I watched this movie yesterday, and it was highly recommended by my friend crying. It was like a voyeuristic desire. I used to cry when I watched a movie like Teenage Pi Fantasy Drifting, so I was curious about a movie that would make my friend cry. It must be a resonance, an event like something that happened to me or my mind.
At first, I couldn't see it very much. Fans saw the dream scene of the ideal man in the movie coming out. In my own words, I am the kind of woman who is extremely unlovable in the eyes of men. I always look at men approaching me with a skeptical scrutiny, for money, sex, family? So at first, I felt that this man must have some unpredictable conspiracy, until later I began to believe in such beauty, because the incompatibility of this perfect movie man in reality made me put down my guard.

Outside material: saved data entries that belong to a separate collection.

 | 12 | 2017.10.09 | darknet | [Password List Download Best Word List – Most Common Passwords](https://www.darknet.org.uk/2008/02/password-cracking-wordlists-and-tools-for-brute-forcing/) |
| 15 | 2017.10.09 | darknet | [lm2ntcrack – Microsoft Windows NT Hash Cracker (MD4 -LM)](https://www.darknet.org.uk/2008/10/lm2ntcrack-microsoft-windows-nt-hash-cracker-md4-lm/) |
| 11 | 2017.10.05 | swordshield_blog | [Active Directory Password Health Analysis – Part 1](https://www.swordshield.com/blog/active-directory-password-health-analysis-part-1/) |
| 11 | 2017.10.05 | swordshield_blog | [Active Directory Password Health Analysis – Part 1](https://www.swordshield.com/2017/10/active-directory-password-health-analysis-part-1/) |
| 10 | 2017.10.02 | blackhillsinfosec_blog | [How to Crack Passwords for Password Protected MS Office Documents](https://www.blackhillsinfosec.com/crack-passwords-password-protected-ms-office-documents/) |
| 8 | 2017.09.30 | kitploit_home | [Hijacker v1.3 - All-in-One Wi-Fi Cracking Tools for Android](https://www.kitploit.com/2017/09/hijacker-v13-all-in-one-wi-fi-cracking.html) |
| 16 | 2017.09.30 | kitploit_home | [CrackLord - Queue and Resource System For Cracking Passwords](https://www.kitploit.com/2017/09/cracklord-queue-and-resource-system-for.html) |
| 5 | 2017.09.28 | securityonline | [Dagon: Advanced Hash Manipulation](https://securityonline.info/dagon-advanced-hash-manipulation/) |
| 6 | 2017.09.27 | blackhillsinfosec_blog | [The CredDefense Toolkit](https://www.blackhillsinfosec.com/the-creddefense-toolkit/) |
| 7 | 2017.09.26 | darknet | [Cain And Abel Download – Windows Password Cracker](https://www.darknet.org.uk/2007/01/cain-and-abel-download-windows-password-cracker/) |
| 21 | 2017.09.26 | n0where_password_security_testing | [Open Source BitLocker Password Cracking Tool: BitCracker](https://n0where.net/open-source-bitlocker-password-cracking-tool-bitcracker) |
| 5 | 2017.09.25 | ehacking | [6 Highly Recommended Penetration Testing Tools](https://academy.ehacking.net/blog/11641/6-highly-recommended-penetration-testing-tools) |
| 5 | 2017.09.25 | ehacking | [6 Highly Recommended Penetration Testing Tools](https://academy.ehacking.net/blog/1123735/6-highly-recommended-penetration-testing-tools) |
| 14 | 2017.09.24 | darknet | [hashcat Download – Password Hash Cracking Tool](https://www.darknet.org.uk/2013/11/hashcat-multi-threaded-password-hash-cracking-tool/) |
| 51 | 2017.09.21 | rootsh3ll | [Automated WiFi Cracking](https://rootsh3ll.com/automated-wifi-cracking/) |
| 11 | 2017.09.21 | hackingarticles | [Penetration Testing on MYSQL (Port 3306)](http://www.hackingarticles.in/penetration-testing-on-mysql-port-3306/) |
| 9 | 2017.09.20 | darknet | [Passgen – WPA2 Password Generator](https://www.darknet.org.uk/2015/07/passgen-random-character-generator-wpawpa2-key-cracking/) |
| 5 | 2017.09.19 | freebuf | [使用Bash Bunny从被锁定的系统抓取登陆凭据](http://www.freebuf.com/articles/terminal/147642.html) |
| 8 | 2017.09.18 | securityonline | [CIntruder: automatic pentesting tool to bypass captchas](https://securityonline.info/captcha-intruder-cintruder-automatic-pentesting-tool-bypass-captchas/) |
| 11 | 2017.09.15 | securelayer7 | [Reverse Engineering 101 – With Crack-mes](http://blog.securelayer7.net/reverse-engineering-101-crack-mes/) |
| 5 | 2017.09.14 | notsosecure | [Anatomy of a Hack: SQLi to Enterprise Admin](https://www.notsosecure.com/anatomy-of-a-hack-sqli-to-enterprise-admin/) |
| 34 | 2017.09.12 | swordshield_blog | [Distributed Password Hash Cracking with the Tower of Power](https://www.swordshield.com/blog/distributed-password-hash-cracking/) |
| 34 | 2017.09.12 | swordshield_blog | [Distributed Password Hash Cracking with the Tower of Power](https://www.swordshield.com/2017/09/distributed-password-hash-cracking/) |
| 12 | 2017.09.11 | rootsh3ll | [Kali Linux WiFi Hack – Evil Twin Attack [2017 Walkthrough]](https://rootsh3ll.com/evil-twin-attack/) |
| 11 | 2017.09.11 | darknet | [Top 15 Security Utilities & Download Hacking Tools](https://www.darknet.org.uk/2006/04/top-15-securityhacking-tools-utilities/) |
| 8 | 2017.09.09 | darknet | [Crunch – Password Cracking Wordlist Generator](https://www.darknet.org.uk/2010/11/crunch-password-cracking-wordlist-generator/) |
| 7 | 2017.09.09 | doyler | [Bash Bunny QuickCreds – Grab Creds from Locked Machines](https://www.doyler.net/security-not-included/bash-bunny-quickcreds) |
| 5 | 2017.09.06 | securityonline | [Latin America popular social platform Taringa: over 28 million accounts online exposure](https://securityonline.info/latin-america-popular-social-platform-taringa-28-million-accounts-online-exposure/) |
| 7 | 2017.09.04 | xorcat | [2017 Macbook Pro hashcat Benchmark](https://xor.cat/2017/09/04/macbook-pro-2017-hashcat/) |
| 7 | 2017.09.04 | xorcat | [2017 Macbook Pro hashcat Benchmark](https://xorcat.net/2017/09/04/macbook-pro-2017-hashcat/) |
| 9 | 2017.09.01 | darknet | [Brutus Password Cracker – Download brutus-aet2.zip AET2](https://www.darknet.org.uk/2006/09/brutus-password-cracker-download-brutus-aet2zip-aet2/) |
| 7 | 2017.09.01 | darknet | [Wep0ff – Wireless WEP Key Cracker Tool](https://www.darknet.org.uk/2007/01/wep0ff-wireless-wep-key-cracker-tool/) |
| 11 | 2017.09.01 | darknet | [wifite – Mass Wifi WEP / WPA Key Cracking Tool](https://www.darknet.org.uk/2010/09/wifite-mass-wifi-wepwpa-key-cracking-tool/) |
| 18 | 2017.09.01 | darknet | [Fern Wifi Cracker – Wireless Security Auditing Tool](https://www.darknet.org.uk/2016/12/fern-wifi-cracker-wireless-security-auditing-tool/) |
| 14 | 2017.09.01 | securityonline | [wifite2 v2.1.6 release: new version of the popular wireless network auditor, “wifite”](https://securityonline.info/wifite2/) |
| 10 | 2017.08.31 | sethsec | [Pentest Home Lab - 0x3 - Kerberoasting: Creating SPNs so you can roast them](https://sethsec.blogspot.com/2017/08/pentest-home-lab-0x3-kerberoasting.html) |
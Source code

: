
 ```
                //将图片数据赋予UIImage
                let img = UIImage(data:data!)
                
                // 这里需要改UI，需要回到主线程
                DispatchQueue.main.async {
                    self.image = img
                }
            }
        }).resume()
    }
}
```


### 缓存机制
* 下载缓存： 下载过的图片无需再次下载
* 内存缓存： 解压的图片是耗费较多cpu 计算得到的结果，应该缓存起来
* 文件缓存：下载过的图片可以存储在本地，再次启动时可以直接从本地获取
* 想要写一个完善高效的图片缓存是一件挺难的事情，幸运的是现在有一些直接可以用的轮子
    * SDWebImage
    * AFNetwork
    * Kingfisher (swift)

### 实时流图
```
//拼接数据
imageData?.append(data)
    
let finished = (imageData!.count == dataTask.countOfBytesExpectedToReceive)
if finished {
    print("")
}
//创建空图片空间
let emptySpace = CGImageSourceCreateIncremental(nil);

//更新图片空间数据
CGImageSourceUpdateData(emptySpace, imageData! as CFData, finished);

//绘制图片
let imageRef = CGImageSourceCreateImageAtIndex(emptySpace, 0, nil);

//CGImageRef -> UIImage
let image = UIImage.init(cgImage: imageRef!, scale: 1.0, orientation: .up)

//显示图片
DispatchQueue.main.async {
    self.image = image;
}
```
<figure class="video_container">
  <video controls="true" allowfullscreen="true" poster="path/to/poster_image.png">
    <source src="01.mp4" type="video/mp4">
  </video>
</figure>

The second man is a Hollywood man who is chasing fame and fortune. Maybe it's because the perfect movie man fell in love at first sight, maybe because he has the same face as the perfect movie man, maybe because of his excellent acting skills, I actually believe it later This man will have passionate feelings for an ordinary woman who is tortured by life. But from a realistic point of view, what a man who pursues fame and fortune needs must be something glittering on the pyramid, and it must be a beautiful woman with flowing and bright desires.
The third man is also a reality. His reality is that he is like those living men, with mechanical masking, rough words, and irritable character. He will discipline his wife like a slave. "I won't hit you unless you're disobedient." If it weren't for this marital life that suffocates at one glance, she wouldn't be crazy and would have escaped into the beautiful world of movies.
The heroine who wants to escape from her current life should never break three plates and lose her job, relying only on men to achieve her ideals, or is it that the glittering works of movies are creating illusions/dreams for people, Lost mind.
In the end, looking at the deceived heroine, I still sighed with emotion, again, this is too much, because of my own needs, to draw a blueprint for girls to deceive to satisfy their boys. And the girls who desire not to belong to themselves or to know others are not aware of it.
It's like "I like you is my business" because what I like is the perfect person in my imagination, once you get close, or even deceive, after the disillusionment comes despair and brings harm.